If you did your homework before accepting a tenant, chances are late rent payments will be few and far between for you. If you rent long enough, though, some renter will eventually be late on a payment. Even the best tenants aren’t perfect all the time. This article is a compilation of a few thoughts on late rent payments, what fees you should charge, and how to make the most of late fees when they’re appropriate.
If you decide not to read all the points, there’s only one key take away to get from the article: renting a property for the long term is about a relationship between the landlord and tenant. Jumping on opportunities to charge your tenants late fees might not be the best strategy. Sometimes, a grace period beyond the “standard grace period” written into most contracts is a good strategy to show your tenants you appreciate their otherwise steady payment history. So, here’s the thoughts, in no particular order. Feel free to weigh in with your own!
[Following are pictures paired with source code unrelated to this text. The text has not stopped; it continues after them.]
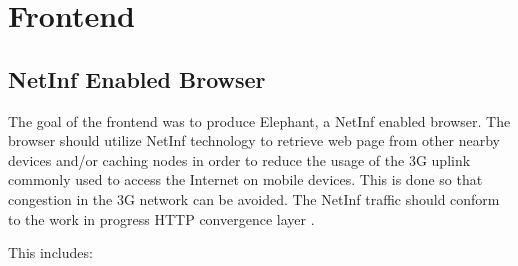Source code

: \section{Frontend}

\subsection{NetInf Enabled Browser}

The goal of the frontend was to produce Elephant, a NetInf enabled browser. The browser should utilize NetInf technology to retrieve web page from other nearby devices and/or caching nodes in order to reduce the usage of the 3G uplink commonly used to access the Internet on mobile devices. This is done so that congestion in the 3G network can be avoided. The NetInf traffic should conform to the work in progress HTTP convergence layer \cite{netinfproto}.

This includes:

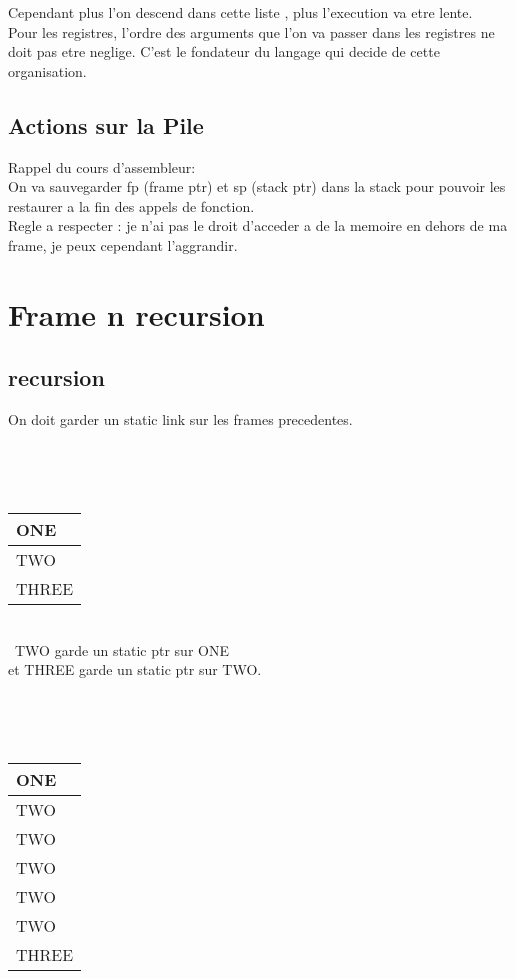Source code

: \documentclass[a4paper,11pt]{article}
\begin{document}
Cependant plus l'on descend dans cette liste , plus l'execution va etre lente.\\

Pour les registres, l'ordre des arguments que l'on va passer dans les registres ne doit pas etre neglige. C'est le fondateur du langage qui decide de cette organisation.\\

\subsection{Actions sur la Pile}
Rappel du cours d'assembleur:\\
On va sauvegarder fp (frame ptr) et sp (stack ptr) dans la stack pour pouvoir les restaurer a la fin des appels de fonction.\\
Regle a respecter : je n'ai pas le droit d'acceder a de la memoire en dehors de ma frame, je peux cependant l'aggrandir.\\

\section{Frame n recursion}

\subsection{recursion}
On doit garder un static link sur les frames precedentes.

\

\
\begin{tabular}{|l|}
\hline
ONE   \\ \hline
TWO   \\ \hline
THREE \\ \hline
\end{tabular}
\\

\
TWO garde un static ptr sur ONE\\et THREE garde un static ptr sur TWO.

\

\
\begin{tabular}{|l|}
\hline
ONE   \\ \hline
TWO   \\ \hline
TWO   \\ \hline
TWO   \\ \hline
TWO   \\ \hline
TWO   \\ \hline
THREE \\ \hline
\end{tabular}
\\
\end{document}
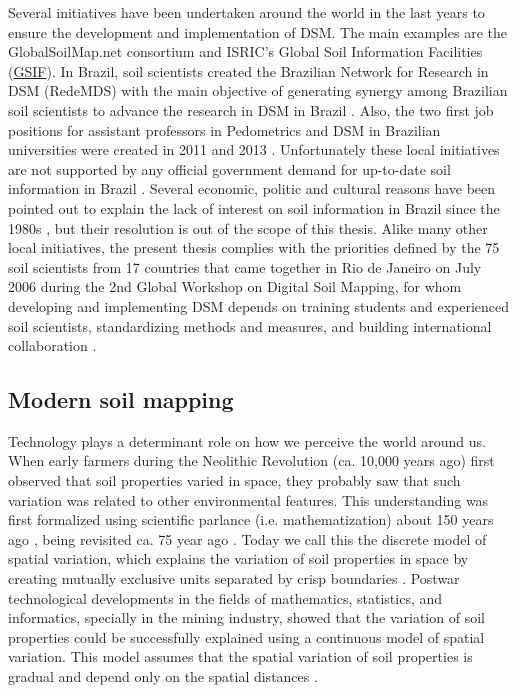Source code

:Several initiatives have been undertaken around the world in the last years to 
ensure the development and implementation of DSM. The main examples are the 
GlobalSoilMap.net consortium and ISRIC's Global Soil Information Facilities
(\href{http://www.isric.org/projects/global-soil-information-facilities-gsif}{GSIF}).
In Brazil, soil scientists created the Brazilian Network for Research in DSM 
(RedeMDS) with the main objective of generating synergy among Brazilian soil 
scientists to advance the research in DSM in Brazil \cite{RedeMDS2013}. Also, 
the two first job positions for assistant professors in Pedometrics and DSM in 
Brazilian universities were created in 2011 and 2013 \cite{UFRRJ2011,UFSM2012}. 
Unfortunately these local initiatives are not supported by any official 
government demand for up-to-date soil information in Brazil 
\cite{SamuelRosa2012}. Several economic, politic and cultural reasons have been 
pointed out to explain the lack of interest on soil information in Brazil since 
the 1980s \cite{Dalmolin1999, Ker1999, KerEtAl2003, Ramos2003, Espindola2008}, 
but their resolution is out of the scope of this thesis. Alike many other local
initiatives, the present thesis complies with the priorities defined by the 75 
soil scientists from 17 countries that came together in Rio de Janeiro on July 
2006 during the 2nd Global Workshop on Digital Soil Mapping, for whom developing
and implementing DSM depends on training students and experienced soil 
scientists, standardizing methods and measures, and building international 
collaboration \cite{Boettinger2004}.

\subsection{Modern soil mapping} %

Technology plays a determinant role on how we perceive the world around us. When early farmers during the Neolithic Revolution (ca. 10,000 years ago) first observed that soil properties varied in space, they probably saw that such variation was related to other environmental features. This understanding was first formalized using scientific parlance (i.e. mathematization) about 150 years ago \cite{Florinsky2012}, being revisited ca. 75 year ago \cite{Jenny1941}. Today we call this the discrete model of spatial variation, which explains the variation of soil properties in space by creating mutually exclusive units separated by crisp boundaries \cite{Legros2006}. Postwar technological developments in the fields of mathematics, statistics, and informatics, specially in the mining industry, showed that the variation of soil properties could be successfully explained using a continuous model of spatial variation. This model assumes that the spatial variation of soil properties is gradual and depend only on the spatial distances \cite{WebsterEtAl1990}.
Don’t Jump at the Opportunity to Charge a Late Rent Fee
All of us have forgetten to pay a bill. Every adult I know has forgotten to make a payment on something, sometime. It might be utilities, credit cards, a mortgage, cable, telephone, a friend, etc. Until recently, people had to write checks for each bill. Nowadays, we have online bill pay, automatic drafting from checking accounts, credit card payments, etc. All of these mechanisms are there to help us pay the myriad of bills we face. Why? Because it’s easy to miss a payment, even for the most responsible among us.
If your tenant has been renting from you for some time with no late payments (we think 6 months with no late payments is a good rule of thumb), you should cut them a break for being late. The day after their payment is late, give them a call on the phone and remind them (gently). Tell them you’re happy to waive the late fee if they bring the payment over in the next 2 days. People like to know that they’re doing business with reasonable people. Its reasonable for someone to make an error every once in a while and need a reminder, even though they are otherwise very responsible. Good tenants will recognize the gesture, and they’re more likely not to hound you every 6 hours if their air conditioning goes out 🙂
When to Charge Late Fees
There are times when late fees are appropriate. Late fees should be imposed when tenants are chronically late on payments (more than twice in a 4-6 month period) or when tenants are very late on payments (more than 7 days after the grace period ends). The extra motivation that a fee provides may be just the thing that makes your tenant more responsible.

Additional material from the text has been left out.